After years of extensive negotiations between the European institutions and EU member states, no (qualified) majority in the European Council has approved the final text of the corporate sustainable due diligence directive (CSDDD). Mainly due to the decision of Germany to abstain from voting in favour of the final text of the CSDDD and the alleged last-minute proposal from France with regard to the threshold of in-scope companies, the CSDDD is for now off the table. This means that the CSDDD, including the scope, mechanisms and obligations as entailed by the earlier provisional agreement on the CSDDD, is – again – subject to discussion and change. For now, it is unclear what the next steps will be.

The CSDDD as provisional agreed upon earlier by the European Parliament and European Council

On 14 December 2023, the European Parliament and the European Council reached a provisional agreement on the CSDDD. Afterwards, on 30 January 2024 a revised (final) version of the CSDDD was published.
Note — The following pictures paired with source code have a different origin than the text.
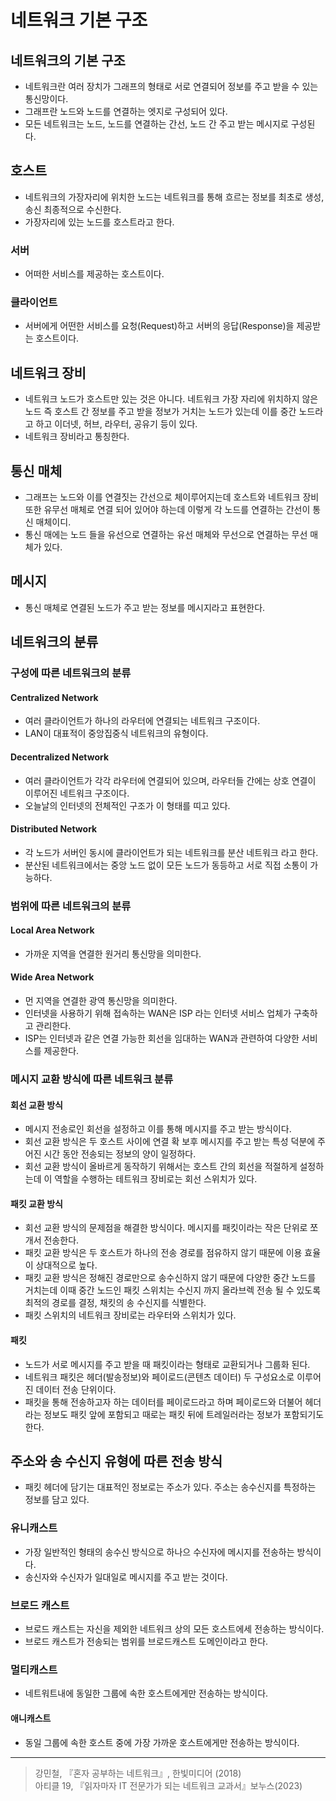 # 네트워크 기본 구조

## 네트워크의 기본 구조 
- 네트워크란 여러 장치가 그래프의 형태로 서로 연결되어 정보를 주고 받을 수 있는 통신망이다. 
- 그래프란 노드와 노드를 연결하는 엣지로 구성되어 있다.
- 모든 네트워크는 노드, 노드를 연결하는 간선, 노드 간 주고 받는 메시지로 구성된다. 

## 호스트 
- 네트워크의 가장자리에 위치한 노드는 네트워크를 통해 흐르는 정보를 최초로 생성, 송신 최종적으로 수신한다. 
- 가장자리에 있는 노드를 호스트라고 한다.

### 서버 
- 어떠한 서비스를 제공하는 호스트이다. 

### 클라이언트 
- 서버에게 어떤한 서비스를 요청(Request)하고 서버의 응답(Response)을 제공받는 호스트이다. 

## 네트워크 장비 
- 네트워크 노드가 호스트만 있는 것은 아니다. 네트워크 가장 자리에 위치하지 않은 노드 즉 호스트 간 정보를 주고 받을 정보가 거치는 노드가 있는데 이를 중간 노드라고 하고 이더넷, 허브, 라우터, 공유기 등이 있다. 
- 네트워크 장비라고 통칭한다. 
  
## 통신 매체 
- 그래프는 노드와 이를 연결짓는 간선으로 체이루어지는데 호스트와 네트워크 장비 또한 유무선 매체로 연결 되어 있어야 하는데 이렇게 각 노드를 연결하는 간선이 통신 매체이디.
- 통신 매에는 노드 들을 유선으로 연결하는 유선 매체와 무선으로 연결하는 무선 매체가 있다. 

## 메시지 
- 통신 매체로 연결된 노드가 주고 받는 정보를 메시지라고 표현한다. 

## 네트워크의 분류 
### 구성에 따른 네트워크의 분류 
#### Centralized Network  
- 여러 클라이언트가 하나의 라우터에 연결되는 네트워크 구조이다. 
- LAN이 대표적이 중앙집중식 네트워크의 유형이다. 

#### Decentralized Network 
- 여러 클라이언트가 각각 라우터에 연결되어 있으며, 라우터들 간에는 상호 연결이 이루어진 네트워크 구조이다.
- 오늘날의 인터넷의 전체적인 구조가 이 형태를 띠고 있다. 

#### Distributed Network 
- 각 노드가 서버인 동시에 클라이언트가 되는 네트워크를 분산 네트워크 라고 한다. 
- 분산된 네트워크에서는 중앙 노드 없이 모든 노드가 동등하고 서로 직접 소통이 가능하다. 

### 범위에 따른 네트워크의 분류 
#### Local Area Network
- 가까운 지역을 연결한 원거리 통신망을 의미한다. 

#### Wide Area Network
- 먼 지역을 연결한 광역 통신망을 의미한다. 
- 인터넷을 사용하기 위해 접속하는 WAN은 ISP 라는 인터넷 서비스 업체가 구축하고 관리한다. 
- ISP는 인터넷과 같은 연결 가능한 회선을 임대하는 WAN과 관련하여 다양한 서비스를 제공한다.

### 메시지 교환 방식에 따른 네트워크 분류 
#### 회선 교환 방식
- 메시지 전송로인 회선을 설정하고 이를 통해 메시지를 주고 받는 방식이다. 
- 회선 교환 방식은 두 호스트 사이에 연결 확 보후 메시지를 주고 받는 특성 덕분에 주어진 시간 동안 전송되는 정보의 양이 일정하다.
- 회선 교환 방식이 올바르게 동작하기 위해서는 호스트 간의 회선을 적절하게 설정하는데 이 역할을 수행하는 테트워크 장비로는 회선 스위치가 있다. 
   
#### 패킷 교환 방식 
- 회선 교환 방식의 문제점을 해결한 방식이다. 메시지를 패킷이라는 작은 단위로 쪼개서 전송한다. 
- 패킷 교환 방식은 두 호스트가 하나의 전송 경로를 점유하지 않기 때문에 이용 효율이 상대적으로 높다. 
- 패킷 교환 방식은 정해진 경로만으로 송수신하지 않기 때문에 다양한 중간 노드를 거치는데 이때 중간 노드인 패킷 스위치는 수신지 까지 올라브렉 전송 될 수 있도록 최적의 경로를 결정, 채킷의 송 수신지를 식별한다. 
- 패킷 스위치의 네트워크 장비로는 라우터와 스위치가 있다. 

#### 패킷 
- 노드가 서로 메시지를 주고 받을 때 패킷이라는 형태로 교환되거나 그룹화 된다. 
- 네트워크 패킷은 헤더(발송정보)와 페이로드(콘텐츠 데이터) 두 구성요소로 이루어진 데이터 전송 단위이다. 
- 패킷을 통해 전송하고자 하는 데이터를 페이로드라고 하며 페이로드와 더불어 헤더라는 정보도 패킷 앞에 포함되고 때로는 패킷 뒤에 트레일러라는 정보가 포함되기도 한다.

## 주소와 송 수신지 유형에 따른 전송 방식 
- 패킷 헤더에 담기는 대표적인 정보로는 주소가 있다. 주소는 송수신지를 특정하는 정보를 담고 있다. 

### 유니캐스트 
- 가장 일반적인 형태의 송수신 방식으로 하나으 수신자에 메시지를 전송하는 방식이다.
- 송신자와 수신자가 일대일로 메시지를 주고 받는 것이다. 
  
### 브로드 캐스트 
- 브로드 캐스트는 자신을 제외한 네트워크 상의 모든 호스트에세 전송하는 방식이다. 
- 브로드 캐스트가 전송되는 범위를 브로드캐스트 도메인이라고 한다. 
  
### 멀티캐스트 
- 네트워트내에 동일한 그룹에 속한 호스트에게만 전송하는 방식이다.

#### 애니캐스트 
- 동일 그룹에 속한 호스트 중에 가장 가까운 호스트에게만 전송하는 방식이다. 
--- 
> 강민철, 『혼자 공부하는 네트워크』, 한빛미디어 (2018)   
> 아티클 19, 『읽자마자 IT 전문가가 되는 네트워크 교과서』보누스(2023)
This final version of the CSDDD was submitted to the European Council for agreement today on 28 February 2024, after the initial vote on 9 February 2024 was postponed following Germany's indication it would abstain from the vote. Subsequently, the final text of the CSDDD should have been submitted to the European Parliament's Committee on Legal Affairs (JURI) for a vote, after agreement by the European Council. After approval by both the European Council and the JURI, the final text would have been submitted to the full European Parliament sometime during April 2024. The European Commission, as being part of the European legislature together with the European Parliament and European Council, should have followed a similar timetable for the formalisation of the CSDDD.

CSDDD obligations

Under the CSDDD, in-scope companies (including the financial sector, albeit limited at first) are required to adopt transition plans to ensure that their strategies and business plans are in line with the Paris Agreement. In case an in-scope company identifies actual and potential adverse impact on human rights or the environment (CSDDD-risks) in its value chain which cannot be prevented or ended, it should end its partnerships with the companies responsible for such adverse impact. The CSDDD contains a risk-based approach. Therefore, in-scope companies only have the obligation to take measures if it is directly responsible for the CSDDD-risks. Otherwise, the responsibility extends to a general duty of care of the in-scope company. The duty of care of directors of in-scope companies is excluded from the CSDDD.

Political developments

However, during the last days before the initially planned European Council's vote on the final text of the CSDDD on 9 February 2024, Germany announced that it would abstain from voting in favour of the CSDDD. Following this official announcement from Germany on 6 February 2024, the support for the CSDDD from other EU member states quickly eroded, in deviation of the earlier reached provisional agreement on 14 December 2023. This resulted initially in postponement of the European Council's vote on the final text of the CSDDD on 9 February 2024 to today, 28 February 2024.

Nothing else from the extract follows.